After using instrument view, there's no point of iterating it again and you can just save them all at once.

In any case: How do you imagine the interface for writing multiple panels to the same file when they are not in memory at the same time?

The idea was to save panel independent data first always and then append panel-dependent data into the same file.

file_name = "test.nxs"
export_panel_independent_data_as_nxlauetof(binned_dg, output_file=file_name)
export_panel_dependent_data_as_nxlauetof(binned_dg, output_file=file_name)
del binned_dg

for i in range(1, 3):
    with temp_parameter(wf, DetectorIndex, i) as temp_wf:
        reduced_data = temp_wf.compute(NMXReducedData)
        export_panel_dependent_data_as_nxlauetof(reduced_data, output_file=file_name)
        del reduced_data

And if you don't have problem having all three of them in the memory, you can just:

dg, dgs = all_data_groups # After collecting computed results
export_panel_independent_data_as_nxlauetof(dg, output_file)
export_panel_dependent_data_as_nxlauetof(dg, *dgs, output_file=output_file)

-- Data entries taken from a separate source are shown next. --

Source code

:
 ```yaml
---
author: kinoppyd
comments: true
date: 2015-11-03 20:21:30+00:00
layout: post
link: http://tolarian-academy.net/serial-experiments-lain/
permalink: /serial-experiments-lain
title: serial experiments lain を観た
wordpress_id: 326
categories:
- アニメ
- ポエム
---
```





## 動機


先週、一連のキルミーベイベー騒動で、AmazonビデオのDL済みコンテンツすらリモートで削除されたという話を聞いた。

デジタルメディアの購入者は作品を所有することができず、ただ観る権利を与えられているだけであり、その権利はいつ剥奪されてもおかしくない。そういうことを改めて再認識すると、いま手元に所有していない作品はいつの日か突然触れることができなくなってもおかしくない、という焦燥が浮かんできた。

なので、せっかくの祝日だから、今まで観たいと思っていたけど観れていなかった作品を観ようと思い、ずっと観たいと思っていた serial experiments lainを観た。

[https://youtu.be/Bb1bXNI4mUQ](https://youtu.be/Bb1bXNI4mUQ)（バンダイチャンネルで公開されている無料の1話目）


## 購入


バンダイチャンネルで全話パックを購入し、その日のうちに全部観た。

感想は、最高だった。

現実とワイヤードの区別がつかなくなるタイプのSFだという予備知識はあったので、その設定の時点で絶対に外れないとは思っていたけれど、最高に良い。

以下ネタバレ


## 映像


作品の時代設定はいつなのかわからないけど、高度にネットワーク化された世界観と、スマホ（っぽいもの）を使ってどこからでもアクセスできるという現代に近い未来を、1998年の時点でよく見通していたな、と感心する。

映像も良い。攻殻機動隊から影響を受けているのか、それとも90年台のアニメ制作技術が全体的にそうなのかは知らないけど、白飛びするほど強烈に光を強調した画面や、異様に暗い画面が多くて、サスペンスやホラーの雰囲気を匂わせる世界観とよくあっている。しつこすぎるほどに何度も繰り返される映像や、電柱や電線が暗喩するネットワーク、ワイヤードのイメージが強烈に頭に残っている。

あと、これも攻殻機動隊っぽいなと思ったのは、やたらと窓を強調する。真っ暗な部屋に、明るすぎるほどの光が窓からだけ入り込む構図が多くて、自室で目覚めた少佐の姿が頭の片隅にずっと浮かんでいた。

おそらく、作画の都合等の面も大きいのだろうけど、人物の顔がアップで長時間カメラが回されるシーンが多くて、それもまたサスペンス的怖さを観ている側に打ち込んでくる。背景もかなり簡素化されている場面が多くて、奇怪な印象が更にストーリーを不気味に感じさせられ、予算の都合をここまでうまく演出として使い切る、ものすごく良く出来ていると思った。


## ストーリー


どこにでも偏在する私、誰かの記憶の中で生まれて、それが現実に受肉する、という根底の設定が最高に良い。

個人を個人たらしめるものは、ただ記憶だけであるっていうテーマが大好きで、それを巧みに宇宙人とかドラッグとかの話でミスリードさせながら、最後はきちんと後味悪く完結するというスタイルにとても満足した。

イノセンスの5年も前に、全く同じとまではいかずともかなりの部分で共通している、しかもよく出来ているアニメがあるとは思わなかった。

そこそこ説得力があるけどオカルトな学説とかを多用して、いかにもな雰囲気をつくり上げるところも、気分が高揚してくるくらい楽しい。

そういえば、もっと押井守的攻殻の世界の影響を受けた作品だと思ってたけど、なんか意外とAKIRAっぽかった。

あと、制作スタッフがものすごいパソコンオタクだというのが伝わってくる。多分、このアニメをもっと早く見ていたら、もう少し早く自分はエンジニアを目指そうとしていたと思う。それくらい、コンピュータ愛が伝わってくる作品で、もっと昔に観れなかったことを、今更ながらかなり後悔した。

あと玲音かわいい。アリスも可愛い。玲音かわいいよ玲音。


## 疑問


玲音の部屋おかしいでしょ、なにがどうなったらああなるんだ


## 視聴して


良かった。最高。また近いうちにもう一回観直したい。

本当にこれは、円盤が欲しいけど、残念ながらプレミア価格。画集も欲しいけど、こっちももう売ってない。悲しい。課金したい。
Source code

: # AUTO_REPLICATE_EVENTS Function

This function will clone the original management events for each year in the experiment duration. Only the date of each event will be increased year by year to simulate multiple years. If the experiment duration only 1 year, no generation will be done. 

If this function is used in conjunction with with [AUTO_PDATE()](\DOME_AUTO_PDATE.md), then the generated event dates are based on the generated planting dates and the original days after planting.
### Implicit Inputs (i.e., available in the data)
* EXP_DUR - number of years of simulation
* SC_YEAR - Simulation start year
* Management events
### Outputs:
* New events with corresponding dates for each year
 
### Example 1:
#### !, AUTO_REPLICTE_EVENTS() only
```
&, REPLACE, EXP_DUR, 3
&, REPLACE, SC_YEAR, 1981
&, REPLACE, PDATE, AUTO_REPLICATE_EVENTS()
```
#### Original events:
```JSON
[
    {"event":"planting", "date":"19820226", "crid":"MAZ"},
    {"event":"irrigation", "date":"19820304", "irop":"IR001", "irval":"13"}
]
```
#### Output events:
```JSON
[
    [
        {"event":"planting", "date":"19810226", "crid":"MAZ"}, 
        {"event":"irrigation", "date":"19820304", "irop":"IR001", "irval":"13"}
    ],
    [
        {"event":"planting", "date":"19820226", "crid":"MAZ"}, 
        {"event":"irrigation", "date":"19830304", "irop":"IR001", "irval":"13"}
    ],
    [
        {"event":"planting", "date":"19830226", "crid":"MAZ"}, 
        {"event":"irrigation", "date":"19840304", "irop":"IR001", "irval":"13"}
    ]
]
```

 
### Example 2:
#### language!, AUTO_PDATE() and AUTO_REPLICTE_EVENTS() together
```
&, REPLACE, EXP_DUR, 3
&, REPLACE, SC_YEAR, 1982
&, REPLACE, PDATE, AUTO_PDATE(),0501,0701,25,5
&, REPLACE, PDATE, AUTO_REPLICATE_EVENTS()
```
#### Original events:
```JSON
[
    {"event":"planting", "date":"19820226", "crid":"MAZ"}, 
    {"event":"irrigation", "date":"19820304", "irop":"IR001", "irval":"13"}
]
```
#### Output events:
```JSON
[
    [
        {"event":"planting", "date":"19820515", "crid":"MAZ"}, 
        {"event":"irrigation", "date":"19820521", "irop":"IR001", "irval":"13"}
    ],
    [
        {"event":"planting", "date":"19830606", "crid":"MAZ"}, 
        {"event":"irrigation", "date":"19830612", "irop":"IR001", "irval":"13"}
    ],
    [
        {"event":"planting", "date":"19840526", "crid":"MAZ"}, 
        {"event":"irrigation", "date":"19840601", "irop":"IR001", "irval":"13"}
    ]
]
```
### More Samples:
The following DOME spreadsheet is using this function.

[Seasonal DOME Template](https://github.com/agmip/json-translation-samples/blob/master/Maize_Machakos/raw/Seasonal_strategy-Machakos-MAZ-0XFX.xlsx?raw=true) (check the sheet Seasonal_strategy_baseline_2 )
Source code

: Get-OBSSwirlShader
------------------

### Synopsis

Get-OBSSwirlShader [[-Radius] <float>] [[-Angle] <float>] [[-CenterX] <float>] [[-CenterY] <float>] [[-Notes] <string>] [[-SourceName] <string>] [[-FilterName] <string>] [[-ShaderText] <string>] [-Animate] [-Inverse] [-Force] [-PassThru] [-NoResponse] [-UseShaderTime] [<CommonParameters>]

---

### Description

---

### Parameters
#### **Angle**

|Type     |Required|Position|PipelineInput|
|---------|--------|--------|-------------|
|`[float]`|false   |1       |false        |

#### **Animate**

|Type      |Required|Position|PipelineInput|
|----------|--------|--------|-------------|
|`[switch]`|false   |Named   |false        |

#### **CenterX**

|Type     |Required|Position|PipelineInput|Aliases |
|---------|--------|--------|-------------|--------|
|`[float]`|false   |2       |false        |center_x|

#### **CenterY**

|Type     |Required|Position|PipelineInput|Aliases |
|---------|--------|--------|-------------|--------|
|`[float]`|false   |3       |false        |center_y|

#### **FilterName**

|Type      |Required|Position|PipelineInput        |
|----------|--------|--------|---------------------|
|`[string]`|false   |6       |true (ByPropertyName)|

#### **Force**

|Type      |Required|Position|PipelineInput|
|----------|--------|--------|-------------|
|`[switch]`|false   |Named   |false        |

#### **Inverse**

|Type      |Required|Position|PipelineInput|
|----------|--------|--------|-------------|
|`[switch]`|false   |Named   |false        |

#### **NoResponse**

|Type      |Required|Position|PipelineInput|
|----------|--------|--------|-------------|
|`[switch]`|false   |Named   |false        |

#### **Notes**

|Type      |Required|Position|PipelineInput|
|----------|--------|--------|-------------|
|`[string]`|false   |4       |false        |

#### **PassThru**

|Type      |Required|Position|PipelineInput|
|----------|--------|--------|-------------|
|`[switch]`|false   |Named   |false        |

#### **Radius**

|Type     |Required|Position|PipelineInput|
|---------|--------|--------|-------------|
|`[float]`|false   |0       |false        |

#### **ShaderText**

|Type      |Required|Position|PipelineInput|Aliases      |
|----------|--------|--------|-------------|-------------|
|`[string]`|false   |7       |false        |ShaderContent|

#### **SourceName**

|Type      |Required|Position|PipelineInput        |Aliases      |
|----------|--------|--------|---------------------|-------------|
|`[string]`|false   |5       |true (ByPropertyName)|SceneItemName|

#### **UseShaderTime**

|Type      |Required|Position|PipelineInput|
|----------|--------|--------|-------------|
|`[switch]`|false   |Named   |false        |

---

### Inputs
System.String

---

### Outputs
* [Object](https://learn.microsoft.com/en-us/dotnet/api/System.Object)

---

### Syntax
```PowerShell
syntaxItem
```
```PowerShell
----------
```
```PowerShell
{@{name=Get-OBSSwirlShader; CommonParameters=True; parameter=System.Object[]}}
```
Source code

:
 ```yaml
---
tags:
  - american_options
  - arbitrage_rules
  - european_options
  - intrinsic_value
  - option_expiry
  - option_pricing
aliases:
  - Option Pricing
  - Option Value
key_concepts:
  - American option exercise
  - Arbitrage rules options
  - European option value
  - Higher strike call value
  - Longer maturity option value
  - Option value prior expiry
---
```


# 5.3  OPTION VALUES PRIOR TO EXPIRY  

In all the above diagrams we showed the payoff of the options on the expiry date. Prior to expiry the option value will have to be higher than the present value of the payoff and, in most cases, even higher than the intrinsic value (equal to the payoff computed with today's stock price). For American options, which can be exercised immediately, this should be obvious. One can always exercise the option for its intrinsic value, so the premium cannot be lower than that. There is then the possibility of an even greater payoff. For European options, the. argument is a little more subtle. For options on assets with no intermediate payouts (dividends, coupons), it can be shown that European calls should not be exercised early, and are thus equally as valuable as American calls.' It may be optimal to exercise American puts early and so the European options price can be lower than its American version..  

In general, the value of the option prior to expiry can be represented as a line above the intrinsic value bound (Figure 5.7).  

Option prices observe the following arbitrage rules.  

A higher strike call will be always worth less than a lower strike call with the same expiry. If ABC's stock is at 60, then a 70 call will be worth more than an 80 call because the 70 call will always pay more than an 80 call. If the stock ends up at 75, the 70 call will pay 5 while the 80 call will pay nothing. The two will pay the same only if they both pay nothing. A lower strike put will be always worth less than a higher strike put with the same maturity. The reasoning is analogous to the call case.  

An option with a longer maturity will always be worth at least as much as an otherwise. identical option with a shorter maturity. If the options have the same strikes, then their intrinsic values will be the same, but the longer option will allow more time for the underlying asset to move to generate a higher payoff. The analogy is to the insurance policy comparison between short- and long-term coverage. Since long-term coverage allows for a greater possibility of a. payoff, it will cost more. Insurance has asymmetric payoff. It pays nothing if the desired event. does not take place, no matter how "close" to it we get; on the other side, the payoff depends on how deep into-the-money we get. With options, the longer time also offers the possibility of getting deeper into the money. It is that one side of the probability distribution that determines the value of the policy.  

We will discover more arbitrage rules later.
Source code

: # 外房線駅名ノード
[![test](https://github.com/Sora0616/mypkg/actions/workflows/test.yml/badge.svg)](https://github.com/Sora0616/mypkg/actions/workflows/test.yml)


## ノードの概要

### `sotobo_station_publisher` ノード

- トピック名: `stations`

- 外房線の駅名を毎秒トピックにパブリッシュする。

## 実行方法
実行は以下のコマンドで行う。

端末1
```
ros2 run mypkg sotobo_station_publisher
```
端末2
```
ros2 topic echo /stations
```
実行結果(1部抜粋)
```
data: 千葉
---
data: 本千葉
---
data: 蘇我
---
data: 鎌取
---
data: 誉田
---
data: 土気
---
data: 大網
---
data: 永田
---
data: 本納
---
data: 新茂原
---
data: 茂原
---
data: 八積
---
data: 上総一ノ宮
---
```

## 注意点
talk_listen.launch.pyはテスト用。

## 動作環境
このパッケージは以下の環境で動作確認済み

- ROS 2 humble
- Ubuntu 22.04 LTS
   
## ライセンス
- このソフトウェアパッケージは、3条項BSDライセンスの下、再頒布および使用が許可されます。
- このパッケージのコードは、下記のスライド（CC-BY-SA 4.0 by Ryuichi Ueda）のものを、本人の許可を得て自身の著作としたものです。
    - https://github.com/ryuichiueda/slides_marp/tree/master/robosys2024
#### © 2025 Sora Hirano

which can be wrapped into a single interface like:

essnmx/src/ess/nmx/nexus.py

Lines 292 to 301 in dce3496

def export_as_nxlauetof(
dg: sc.DataGroup, *dgs: sc.DataGroup, output_file: str | pathlib.Path | io.BytesIO
) -> None:
"""Export the reduced data into a nxlauetof format.
Exporting step is not expected to be part of sciline pipelines.
"""
export_panel_independent_data_as_nxlauetof(dg, output_file)
export_panel_dependent_data_as_nxlauetof(dg, *dgs, output_file=output_file)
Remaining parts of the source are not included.